Libyan rebels now almost enjoy a de jure status. The very fact that a large number of Western governments, and many of the Middle Eastern and Arab countries, have acknowledged them as the legitimate representatives of the people of Libya is no small achievement.
The Transitional National Council received a further shot in the arm as the United Arab Emirates on Sunday recognised it as the sole representative of the Libyan people. These once wayward fighters, known as rebels for Tripoli and its embattled leader Col Muammar Gaddafi, are now gradually attaining legality in the diplomatic and geopolitical circles, and by all means can boast of a parallel government in the battle-weary country.

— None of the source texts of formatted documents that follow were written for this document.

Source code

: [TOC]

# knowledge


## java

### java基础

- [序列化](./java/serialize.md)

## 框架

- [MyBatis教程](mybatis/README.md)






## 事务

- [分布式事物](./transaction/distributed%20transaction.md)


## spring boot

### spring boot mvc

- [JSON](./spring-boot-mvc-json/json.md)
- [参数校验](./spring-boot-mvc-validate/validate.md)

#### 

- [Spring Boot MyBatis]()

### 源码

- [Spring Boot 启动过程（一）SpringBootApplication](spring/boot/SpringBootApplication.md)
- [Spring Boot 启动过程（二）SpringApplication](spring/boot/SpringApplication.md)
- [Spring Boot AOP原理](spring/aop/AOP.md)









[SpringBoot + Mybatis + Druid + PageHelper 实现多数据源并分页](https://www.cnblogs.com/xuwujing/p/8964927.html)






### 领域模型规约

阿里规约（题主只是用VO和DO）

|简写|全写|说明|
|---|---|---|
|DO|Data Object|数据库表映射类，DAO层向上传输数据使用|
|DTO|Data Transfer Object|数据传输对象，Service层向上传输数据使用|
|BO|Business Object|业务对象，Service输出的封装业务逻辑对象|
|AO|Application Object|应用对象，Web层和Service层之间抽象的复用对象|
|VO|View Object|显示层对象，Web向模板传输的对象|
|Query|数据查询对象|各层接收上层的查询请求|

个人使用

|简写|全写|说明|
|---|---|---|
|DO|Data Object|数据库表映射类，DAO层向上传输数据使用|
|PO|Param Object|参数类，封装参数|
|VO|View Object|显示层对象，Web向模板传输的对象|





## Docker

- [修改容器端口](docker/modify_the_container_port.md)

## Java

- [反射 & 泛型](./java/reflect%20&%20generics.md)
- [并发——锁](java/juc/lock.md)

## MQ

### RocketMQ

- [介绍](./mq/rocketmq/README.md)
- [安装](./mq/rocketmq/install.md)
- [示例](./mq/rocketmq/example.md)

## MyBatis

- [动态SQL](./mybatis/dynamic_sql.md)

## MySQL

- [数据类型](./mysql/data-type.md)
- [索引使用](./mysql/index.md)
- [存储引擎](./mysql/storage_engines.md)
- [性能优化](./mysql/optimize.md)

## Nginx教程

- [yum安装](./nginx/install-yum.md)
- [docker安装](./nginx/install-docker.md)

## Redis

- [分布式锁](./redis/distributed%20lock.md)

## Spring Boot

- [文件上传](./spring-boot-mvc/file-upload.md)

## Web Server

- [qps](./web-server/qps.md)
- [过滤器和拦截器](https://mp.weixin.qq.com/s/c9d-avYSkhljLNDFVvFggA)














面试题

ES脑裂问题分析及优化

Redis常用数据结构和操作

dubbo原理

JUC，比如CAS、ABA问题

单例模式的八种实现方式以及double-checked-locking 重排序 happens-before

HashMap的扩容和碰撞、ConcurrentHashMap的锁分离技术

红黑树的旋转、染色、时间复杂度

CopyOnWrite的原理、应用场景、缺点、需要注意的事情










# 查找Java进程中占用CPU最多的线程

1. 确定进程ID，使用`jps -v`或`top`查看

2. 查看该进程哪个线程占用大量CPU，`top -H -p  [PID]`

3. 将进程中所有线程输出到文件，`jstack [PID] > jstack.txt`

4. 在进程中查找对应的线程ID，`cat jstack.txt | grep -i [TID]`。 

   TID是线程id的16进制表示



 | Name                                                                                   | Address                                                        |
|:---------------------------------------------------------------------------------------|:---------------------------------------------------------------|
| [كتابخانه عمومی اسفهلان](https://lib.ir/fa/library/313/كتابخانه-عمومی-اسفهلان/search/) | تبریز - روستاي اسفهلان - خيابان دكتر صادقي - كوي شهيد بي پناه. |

With the West and Arab friends throwing open their coffers for aid and assistance; the TNC has a gigantic task to deliver. Its prime concern should be to ensure that the country is saved from slipping into a civil war and an effective government is in place, at least in territories that are under its control. Similarly, it would be advisable for them not to concentrate on a strategy of protracted warfare against Tripoli, and make use of diplomatic and political channels to ensure Gaddafi’s exit from power. A mix of warfare and pseudo-governance could pose a threat to Libya’s territorial integrity and solidarity. This is why it is important that areas that are under the control of the rebels should be governed in a principled manner by taking care of necessities of life along with the rule of law.
The TNC is in need of impressing the Libyan people with good governance and tactful diplomatic initiatives. Its demand to start oil production at fields should be for the betterment of the locals, who were denied of their rightful share under Gaddafi’s four-decade rule. Similarly, as NATO says that the mission in Libya will go on for as long as it takes, the TNC should not close its door for a dialogue with the holed up leader in Tripoli. Addressing human rights concerns and streamlining supply of food and supplies across the region under their control are issues that will keep the rebels on the edge.
The rebels’ catch will be in restoring stability and successfully channelising their hard-earned international clout for rebuilding Libya as an oasis of stability and progress in the North of Africa. This acknowledgment shouldn’t be merely for power politics.